There is a TV show I must see on Thursdays, and no I don't have a TiVO, Miss Big Bucks. I am not sure what channel this show is on, but probably one of the pubic television stations. It's an anthropological study of womyn on an island on the east coast of the northern hemisphere in modern times, and it really delves into their social mores, their dress, their interactions. It's fascinating. You should really check it out. At 9 p.m. they show you the prior week's episode, which I was sad to have missed last week, then at 10:00 they show you a new episode.
It's called The Real Housewives of New York. So intellectually stimulating. I can't tell you. Then earlier in the season, they have a complementary program that features womyn (how bad do you want to stick a hot poker up my arse for writing "womyn" at this point?) on the west coast of North America called The Real Housewives of Orange County which is apparently a region where women are unable to have three-digit IQs.
Anyway, I was having a marvelous time at my friend's house, getting all hopped up on the coffee, when she said, "Oh, hey, it's 20 to 8:00, we'd all better go."
Okay, wait, what?
"We're all going to the art gallery. Kim has an opening. Didn't anyone tell you we were doing that?"
Okay, first of all, I hope Kim has many openings, because otherwise how could she eat and breathe and stuff. But yeah, NO, I did NOT know this, nor did the person next to me who said, "OH CRAP!" as she had spent the entire afternoon with her horse and was decked out in a tank top, shorts and large boots.
"No way I'm going to a gallery in my horse clothes," she said. "Oh, come in your horse clothes, you'll make me look good," I said, as I was wearing a baby blue t-shirt, jeans, and silver flip-flops. I had basically worked all day, brushed my teeth and gotten in the car to come there. I didn't know I had to look cute. I hadn't registered that everyone else was dressed to the nines. I was thinking they had all come from their real jobs.

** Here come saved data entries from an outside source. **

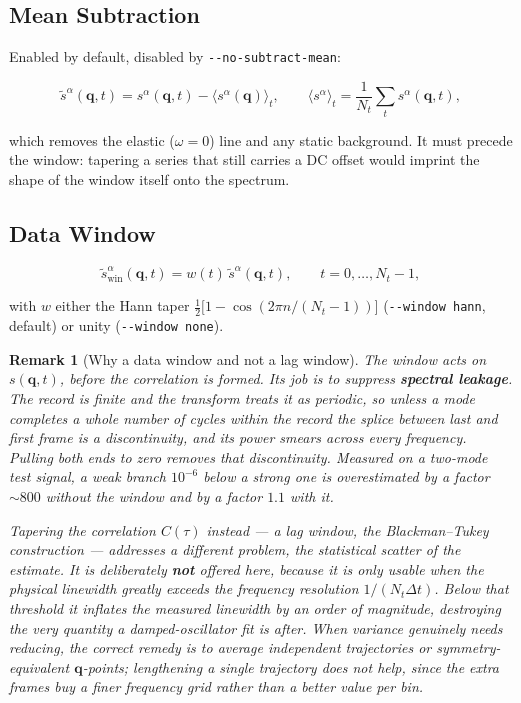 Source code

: \documentclass[12pt, a4paper, oneside]{article}
\newtheorem{remark}[theorem]{Remark}
\newcommand{\qvec}{\mathbf{q}}
\newcommand{\Nt}{N_t}
\begin{document}
\subsection{Mean Subtraction}

Enabled by default, disabled by \texttt{-\/-no-subtract-mean}:

\begin{equation}
    \tilde s^\alpha(\qvec,t) = s^\alpha(\qvec,t) - \langle s^\alpha(\qvec)\rangle_t,
    \qquad
    \langle s^\alpha\rangle_t = \frac{1}{\Nt}\sum_{t} s^\alpha(\qvec,t),
\end{equation}

which removes the elastic ($\omega = 0$) line and any static background. It must
precede the window: tapering a series that still carries a DC offset would
imprint the shape of the window itself onto the spectrum.

\subsection{Data Window}
\label{sec:window}

\begin{equation}
\boxed{
    \tilde s^\alpha_{\text{win}}(\qvec,t) = w(t)\,\tilde s^\alpha(\qvec,t),
    \qquad t = 0,\dots,\Nt-1,
}
\label{eq:window}
\end{equation}

with $w$ either the Hann taper $\tfrac12\bigl[1-\cos(2\pi n/(\Nt-1))\bigr]$
(\texttt{-\/-window hann}, default) or unity (\texttt{-\/-window none}).

\begin{remark}[Why a data window and not a lag window]
The window acts on $s(\qvec,t)$, \emph{before} the correlation is formed. Its
job is to suppress \textbf{spectral leakage}. The record is finite and the
transform treats it as periodic, so unless a mode completes a whole number of
cycles within the record the splice between last and first frame is a
discontinuity, and its power smears across every frequency. Pulling both ends to
zero removes that discontinuity. Measured on a two-mode test signal, a weak
branch $10^{-6}$ below a strong one is overestimated by a factor $\sim 800$
without the window and by a factor $1.1$ with it.

Tapering the correlation $C(\tau)$ instead --- a lag window, the
Blackman--Tukey construction --- addresses a different problem, the statistical
scatter of the estimate. It is deliberately \textbf{not} offered here, because
it is only usable when the physical linewidth greatly exceeds the frequency
resolution $1/(\Nt\Delta t)$. Below that threshold it inflates the measured
linewidth by an order of magnitude, destroying the very quantity a
damped-oscillator fit is after. When variance genuinely needs reducing, the
correct remedy is to average independent trajectories or symmetry-equivalent
$\qvec$-points; lengthening a single trajectory does not help, since the extra
frames buy a finer frequency grid rather than a better value per bin.
\end{remark}
\end{document}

Horse woman refused to go, but I relented because you know what gallery it was? The gallery from a few months back where my painting is. The painting of the little girl in the forest. The painting I like so much. At least I could go look at my painting.
The gallery was nowhere near the house we were in, and we all got into our own cars, as none of us lived near this house, nor near the gallery. We were all spread out into the six corners of Greensboro, and I realize that sentence was geometrically impossible.
The whole trip was earth-unfriendly, is what I'm saying. We lead each other there in an entire caravan. And why is everyone's car white now? Is your car white? Is this a Southern thing? My car is not white. It is yellow. I was in the middle of the caravan, and we were lined up precisely like an egg, which once again is geometrically impossible.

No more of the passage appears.